MATERIAL PROVIDED –
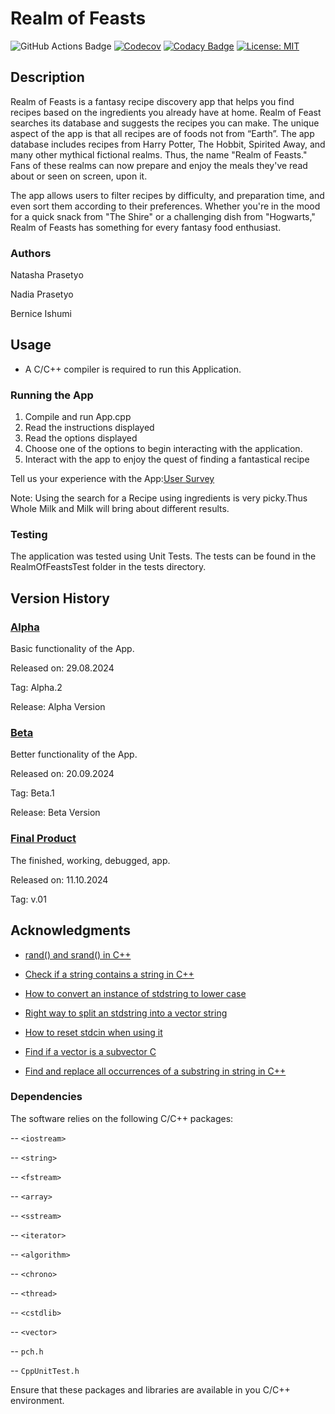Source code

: # Realm of Feasts

![GitHub Actions Badge](https://github.com/Caca-XP/Realm-of-Feasts/actions/workflows/msbuild.yml/badge.svg)
[![Codecov](https://codecov.io/gh/Caca-XP/Realm-of-Feasts/graph/badge.svg?token=B2GNPQ8KT2)](https://codecov.io/gh/Caca-XP/Realm-of-Feasts)
[![Codacy Badge](https://app.codacy.com/project/badge/Grade/cc26c221b65748a4854ee6630a3794f9)](https://app.codacy.com/gh/Caca-XP/Realm-of-Feasts/dashboard?utm_source=gh&utm_medium=referral&utm_content=&utm_campaign=Badge_grade)
[![License: MIT](https://img.shields.io/badge/License-MIT-yellow.svg)](https://opensource.org/licenses/MIT)

## Description

Realm of Feasts is a fantasy recipe discovery app that helps you find recipes based on the ingredients you already have at home. Realm of Feast searches its database and suggests the recipes you can make. The unique aspect of the app is that all recipes are of foods not from “Earth”. The app database includes recipes from Harry Potter, The Hobbit, Spirited Away, and many other mythical fictional realms. Thus, the name "Realm of Feasts." Fans of these realms can now prepare and enjoy the meals they've read about or seen on screen, upon it.

The app allows users to filter recipes by difficulty, and preparation time, and even sort them according to their preferences. Whether you're in the mood for a quick snack from "The Shire" or a challenging dish from "Hogwarts," Realm of Feasts has something for every fantasy food enthusiast.

### Authors

Natasha Prasetyo 

Nadia Prasetyo

Bernice Ishumi

## Usage 

- A C/C++ compiler is required to run this Application.

### Running the App

1. Compile and run App.cpp
2. Read the instructions displayed 
3. Read the options displayed
4. Choose one of the options to begin interacting with the application.
5. Interact with the app to enjoy the quest of finding a fantastical recipe 

Tell us your experience with the App:[User Survey](https://forms.gle/r95YtPtUNcKDYVTXA)

Note: Using the search for a Recipe using ingredients is very picky.Thus Whole Milk and Milk will bring about different results. 

### Testing

The application was tested using Unit Tests. The tests can be found in the RealmOfFeastsTest folder in the tests directory.

## Version History 

### <u> Alpha </u>

Basic functionality of the App.

Released on: 29.08.2024

Tag: Alpha.2

Release: Alpha Version

### <u> Beta </u>

Better functionality of the App.

Released on: 20.09.2024

Tag: Beta.1

Release: Beta Version

### <u> Final Product </u>

The finished, working, debugged, app.

Released on: 11.10.2024

Tag: v.01

## Acknowledgments

- [rand() and srand() in C++](https://www.geeksforgeeks.org/rand-and-srand-in-ccpp/)

- [Check if a string contains a string in C++](https://stackoverflow.com/questions/2340281/check-if-a-string-contains-a-string-in-c)

- [How to convert an instance of stdstring to lower case](https://stackoverflow.com/questions/313970/how-to-convert-an-instance-of-stdstring-to-lower-case)

- [Right way to split an stdstring into a vector string](https://stackoverflow.com/questions/5607589/right-way-to-split-an-stdstring-into-a-vectorstring)

- [How to reset stdcin when using it](https://stackoverflow.com/questions/39282953/how-to-reset-stdcin-when-using-it)

- [Find if a vector is a subvector C](https://stackoverflow.com/questions/30584131/find-if-vector-is-subvector-c)

- [Find and replace all occurrences of a substring in string in C++](https://www.geeksforgeeks.org/find-and-replace-all-occurrences-of-a-substring-in-string-in-cpp/)

### Dependencies

The software relies on the following C/C++ packages:

-- `<iostream>`

-- `<string>`

-- `<fstream>`

-- `<array>`

-- `<sstream>`

-- `<iterator>`

-- `<algorithm>`

-- `<chrono>` 

-- `<thread>`

-- `<cstdlib>`

-- `<vector>`

-- `pch.h`

-- `CppUnitTest.h`

Ensure that these packages and libraries are available in you C/C++ environment.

WHAT IS BEING ASKED – Only the lines from the one containing "Bernice Ishumi" through the one containing "3. Read the options displayed" are to be retyped, both boundary lines included, with no other material.

OUTPUT BELOW –
Bernice Ishumi

## Usage 

- A C/C++ compiler is required to run this Application.

### Running the App

1. Compile and run App.cpp
2. Read the instructions displayed 
3. Read the options displayed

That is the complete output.